Stored entries:

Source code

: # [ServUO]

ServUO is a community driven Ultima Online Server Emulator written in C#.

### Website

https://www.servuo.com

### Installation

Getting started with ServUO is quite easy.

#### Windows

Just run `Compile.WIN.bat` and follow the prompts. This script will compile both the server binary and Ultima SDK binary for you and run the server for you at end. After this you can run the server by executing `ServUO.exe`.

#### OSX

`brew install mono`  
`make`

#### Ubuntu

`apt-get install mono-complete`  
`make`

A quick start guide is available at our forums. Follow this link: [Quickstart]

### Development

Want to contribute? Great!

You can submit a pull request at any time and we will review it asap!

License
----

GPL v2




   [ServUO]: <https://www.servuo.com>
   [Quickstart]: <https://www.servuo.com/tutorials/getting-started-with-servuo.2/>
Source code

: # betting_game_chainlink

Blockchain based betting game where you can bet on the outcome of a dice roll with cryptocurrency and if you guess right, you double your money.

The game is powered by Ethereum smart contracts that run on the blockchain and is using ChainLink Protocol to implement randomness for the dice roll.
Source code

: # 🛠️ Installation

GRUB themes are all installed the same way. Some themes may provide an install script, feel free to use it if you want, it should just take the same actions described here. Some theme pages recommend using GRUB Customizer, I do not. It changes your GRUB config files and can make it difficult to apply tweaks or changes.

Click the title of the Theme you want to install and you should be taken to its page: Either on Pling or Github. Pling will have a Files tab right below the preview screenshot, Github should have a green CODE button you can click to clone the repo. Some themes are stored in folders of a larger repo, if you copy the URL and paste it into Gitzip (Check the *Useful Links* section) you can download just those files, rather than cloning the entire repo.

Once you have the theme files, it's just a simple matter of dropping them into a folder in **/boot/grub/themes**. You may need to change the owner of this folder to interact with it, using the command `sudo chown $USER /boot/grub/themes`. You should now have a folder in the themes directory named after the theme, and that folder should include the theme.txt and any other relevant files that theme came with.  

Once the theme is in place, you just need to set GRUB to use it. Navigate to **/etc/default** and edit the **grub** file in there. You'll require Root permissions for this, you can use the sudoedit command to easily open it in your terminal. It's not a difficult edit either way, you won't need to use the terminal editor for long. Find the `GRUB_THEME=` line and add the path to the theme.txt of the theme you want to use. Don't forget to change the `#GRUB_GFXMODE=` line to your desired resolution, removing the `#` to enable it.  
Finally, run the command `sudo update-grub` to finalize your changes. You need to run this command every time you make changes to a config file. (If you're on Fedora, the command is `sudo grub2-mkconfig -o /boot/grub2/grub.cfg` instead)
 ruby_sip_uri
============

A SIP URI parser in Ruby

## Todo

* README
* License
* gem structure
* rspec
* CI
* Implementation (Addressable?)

**YOUR ASSIGNMENT**
Search the entries for the word "config". Copy every line where it occurs.

**ANSWER BOX**
GRUB themes are all installed the same way. Some themes may provide an install script, feel free to use it if you want, it should just take the same actions described here. Some theme pages recommend using GRUB Customizer, I do not. It changes your GRUB config files and can make it difficult to apply tweaks or changes.
Finally, run the command `sudo update-grub` to finalize your changes. You need to run this command every time you make changes to a config file. (If you're on Fedora, the command is `sudo grub2-mkconfig -o /boot/grub2/grub.cfg` instead)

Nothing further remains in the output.